BDSM & Our Shadow
It’s easy to reduce BDSM to a list of activities — latex outfits, foot worship, getting whipped — but those surface details miss the point. BDSM is less about acts than about understanding the why behind them. Figuring out why we do what we do helps us understand ourselves better and, in turn, live fuller lives in and out of kink.
I recently came across this Reddit post that captures that shift from shame to curiosity:
My therapist reframed my desire for GFD and I’m still processing it
byu/lucas-cross in gentlefemdom
Carl Jung theorized the unconscious as a vital part of human psychology. According to Jungian ideas, our unconscious houses the experiences and impulses we couldn’t hold or make sense of when we were young. These could be absent parenting, intergenerational trauma, failed relationships, recurring dreams, anxieties, and other fragments that never found a place in conscious life. Over time we build defences around these fragments — habits, identities, achievements, compulsions — to supress or manage them so we can function. Jung called some of this material the “shadow”: parts we deny or disown, not because they’re inherently bad but because they felt dangerous or shameful, or we simply couldn’t make sense of.
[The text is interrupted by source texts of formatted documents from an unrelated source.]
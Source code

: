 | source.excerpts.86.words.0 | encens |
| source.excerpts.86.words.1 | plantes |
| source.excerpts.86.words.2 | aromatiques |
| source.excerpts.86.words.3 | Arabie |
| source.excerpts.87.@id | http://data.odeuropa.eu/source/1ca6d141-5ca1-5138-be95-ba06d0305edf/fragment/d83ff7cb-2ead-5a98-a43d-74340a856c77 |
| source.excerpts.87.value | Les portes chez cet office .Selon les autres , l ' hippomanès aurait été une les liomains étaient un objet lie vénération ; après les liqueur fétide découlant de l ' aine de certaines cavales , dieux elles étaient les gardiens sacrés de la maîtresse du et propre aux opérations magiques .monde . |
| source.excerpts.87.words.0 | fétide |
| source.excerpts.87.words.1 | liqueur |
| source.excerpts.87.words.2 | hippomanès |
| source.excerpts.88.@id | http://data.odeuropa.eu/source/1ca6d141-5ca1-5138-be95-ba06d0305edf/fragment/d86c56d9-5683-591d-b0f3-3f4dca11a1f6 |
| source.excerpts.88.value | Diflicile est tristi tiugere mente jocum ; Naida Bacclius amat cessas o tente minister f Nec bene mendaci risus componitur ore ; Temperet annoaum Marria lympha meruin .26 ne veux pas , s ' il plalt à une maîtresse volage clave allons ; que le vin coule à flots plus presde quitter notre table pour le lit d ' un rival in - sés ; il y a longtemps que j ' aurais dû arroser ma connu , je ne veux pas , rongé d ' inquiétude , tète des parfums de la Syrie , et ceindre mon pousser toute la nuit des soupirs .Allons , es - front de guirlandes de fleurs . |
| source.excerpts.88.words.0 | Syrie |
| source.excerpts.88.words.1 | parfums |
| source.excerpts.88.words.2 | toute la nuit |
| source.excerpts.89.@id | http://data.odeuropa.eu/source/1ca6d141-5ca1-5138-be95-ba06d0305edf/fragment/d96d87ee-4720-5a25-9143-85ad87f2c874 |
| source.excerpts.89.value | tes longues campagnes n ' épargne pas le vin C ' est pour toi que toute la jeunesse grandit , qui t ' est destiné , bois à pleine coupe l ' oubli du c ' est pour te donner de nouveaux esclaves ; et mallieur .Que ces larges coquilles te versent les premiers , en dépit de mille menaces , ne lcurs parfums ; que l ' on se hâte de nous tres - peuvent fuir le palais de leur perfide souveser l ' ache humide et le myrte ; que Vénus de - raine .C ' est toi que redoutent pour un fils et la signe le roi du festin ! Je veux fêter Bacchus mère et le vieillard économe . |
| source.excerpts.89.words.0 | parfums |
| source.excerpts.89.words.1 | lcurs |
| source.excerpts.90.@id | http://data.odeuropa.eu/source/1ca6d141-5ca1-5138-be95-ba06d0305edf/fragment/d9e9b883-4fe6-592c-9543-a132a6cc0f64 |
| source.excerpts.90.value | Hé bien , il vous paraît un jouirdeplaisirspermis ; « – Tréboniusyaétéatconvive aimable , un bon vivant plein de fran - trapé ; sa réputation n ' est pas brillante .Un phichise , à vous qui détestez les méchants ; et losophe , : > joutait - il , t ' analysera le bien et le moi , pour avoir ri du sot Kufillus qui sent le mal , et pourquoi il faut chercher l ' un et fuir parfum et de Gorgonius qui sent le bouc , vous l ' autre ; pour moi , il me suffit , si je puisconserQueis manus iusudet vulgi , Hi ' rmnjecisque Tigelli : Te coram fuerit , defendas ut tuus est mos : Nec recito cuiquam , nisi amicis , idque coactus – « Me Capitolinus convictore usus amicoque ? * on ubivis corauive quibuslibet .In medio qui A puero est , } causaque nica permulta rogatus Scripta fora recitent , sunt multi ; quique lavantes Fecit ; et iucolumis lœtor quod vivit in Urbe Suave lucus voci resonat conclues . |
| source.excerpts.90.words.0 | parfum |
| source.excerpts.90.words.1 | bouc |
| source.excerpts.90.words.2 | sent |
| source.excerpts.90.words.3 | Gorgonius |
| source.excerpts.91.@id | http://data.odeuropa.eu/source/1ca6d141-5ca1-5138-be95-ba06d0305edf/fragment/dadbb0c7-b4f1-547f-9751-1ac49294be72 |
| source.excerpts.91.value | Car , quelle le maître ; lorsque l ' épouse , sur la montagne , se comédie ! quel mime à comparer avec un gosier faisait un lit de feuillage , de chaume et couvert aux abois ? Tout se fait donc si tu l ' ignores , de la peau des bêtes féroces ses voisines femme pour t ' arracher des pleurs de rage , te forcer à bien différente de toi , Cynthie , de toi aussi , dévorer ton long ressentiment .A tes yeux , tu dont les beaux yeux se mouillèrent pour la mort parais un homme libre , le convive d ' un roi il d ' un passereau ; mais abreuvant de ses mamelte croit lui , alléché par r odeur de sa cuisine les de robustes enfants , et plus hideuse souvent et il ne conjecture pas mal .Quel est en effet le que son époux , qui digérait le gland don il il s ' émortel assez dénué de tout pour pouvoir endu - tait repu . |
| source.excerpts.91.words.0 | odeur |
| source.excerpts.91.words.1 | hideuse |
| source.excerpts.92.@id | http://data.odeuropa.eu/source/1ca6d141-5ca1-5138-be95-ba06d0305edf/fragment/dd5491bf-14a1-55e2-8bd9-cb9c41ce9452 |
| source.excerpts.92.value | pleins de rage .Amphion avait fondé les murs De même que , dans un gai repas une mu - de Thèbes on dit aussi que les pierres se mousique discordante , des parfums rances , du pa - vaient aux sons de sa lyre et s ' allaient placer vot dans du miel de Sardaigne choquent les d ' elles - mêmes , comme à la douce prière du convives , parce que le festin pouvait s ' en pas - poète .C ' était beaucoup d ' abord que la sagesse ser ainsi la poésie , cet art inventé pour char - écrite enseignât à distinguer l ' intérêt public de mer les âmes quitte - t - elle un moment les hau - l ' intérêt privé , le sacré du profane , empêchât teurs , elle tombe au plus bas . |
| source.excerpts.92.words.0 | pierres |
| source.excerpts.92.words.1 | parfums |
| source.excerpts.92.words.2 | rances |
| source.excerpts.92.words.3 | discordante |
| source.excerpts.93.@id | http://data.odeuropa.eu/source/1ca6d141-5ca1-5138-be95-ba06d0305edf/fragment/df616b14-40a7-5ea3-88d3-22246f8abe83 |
Everyone has a shadow self, what differs is how much of it we can recognize and talk about. For some people that buried material remains background noise; for others it actively shapes choices into adulthood without their awareness. Jung’s work isn’t an invitation to blame childhood for everything, but it offers an introspection: many adult compulsions — the people we pick to live our lives with, the roles we prefer, the patterns of craving or withdrawal — can often be traced back to early unmet needs or adaptive strategies that once kept us safe.
For example, inconsistent or unpredictable parenting during childhood, can lead to children growing up with a deep-seated fear of abandonment in adult relationships, developing a constant reliance on reassurance from partners. Psychologists call this an anxious attachment style. You may see patterns of people-pleasing traits, emotional hypersensitivities, or a constant fear of abandonment in them. If left unchecked, this can cause anxiety and difficulty building and maintaining meaningful relationships with partners. Of course, trauma can also express itself through seemingly ‘healthy’ appearances: running marathons, maintaining a hyperactive social life, or chasing achievements. These can be adaptive behaviours that mask an unresolved need. On the surface they look constructive, but underneath they’re coping strategies — socially sanctioned ways to fill a hollow we’ve forgotten how to name. In kink, the unconscious self can surface as sexual shame: the feeling of being inherently bad, flawed, or unworthy due to one’s sexuality, including their identity, kinks, or behaviours.
When we insist on denying our shadow side, that doesn’t mean it goes away, in fact, it often grows stronger. I believe we can draw a straight line from certain adult behaviours back to our childhood. Some people seek answers and find them; many others don’t even know what the questions were in the first place.
The way forward
Responsible play — negotiated, informed and consensual — can be a powerful mirror. While not a replacement for therapy, kink can point to places that need work. When exploring kink within a scene, respond with curiosity, not nonchalance nor shame: notice what showed up repeatedly, name it, sit with it, and seek support if it’s more than you can hold. One thing I like to do with clients is to respond to a ‘why’ at least three times when they share something about themselves with me. Each strip away a layer of assumptions and lazy reasoning.
“I have a crossdressing kink.”
“Why?”
“Hmm, I like dressing up in female clothes; dresses, lingerie, high heels and makeup.”
“Why?”
“Hmm, good question. I guess I like seeing how feminine I can be.”
“Why? Does it arouse you, or does it feel more empowering for you?”
“I never thought of it. I guess when I was young, my mom put on a dress for me once because she wondered how it was like to have a daughter, and that image stuck with me since then. I think I liked the attention”
“Why?”
The point isn’t interrogation; it’s excavation.
Each why opens a door, sometimes to pain, sometimes to recognition.
So, here’s a practical, non-moralizing takeaway: treat your desires as clues, not faults. Ask questions before and after scenes, be honest with partners about what you’re like and trying to learn and keep safety and common sense at the core — the practical (first aid, safe words, hygiene) and the human (aftercare, debriefs, check-ins, follow-ups). If a pattern keeps repeating — whether it’s chasing affection through mindless submission, or masking emptiness with taste for risky kinks — follow it back with curiosity, not ignorance, not shame. Why do I like them? That’s where kink becomes more than a list of acts: it becomes a practice of self-knowledge and a chance to live fuller lives.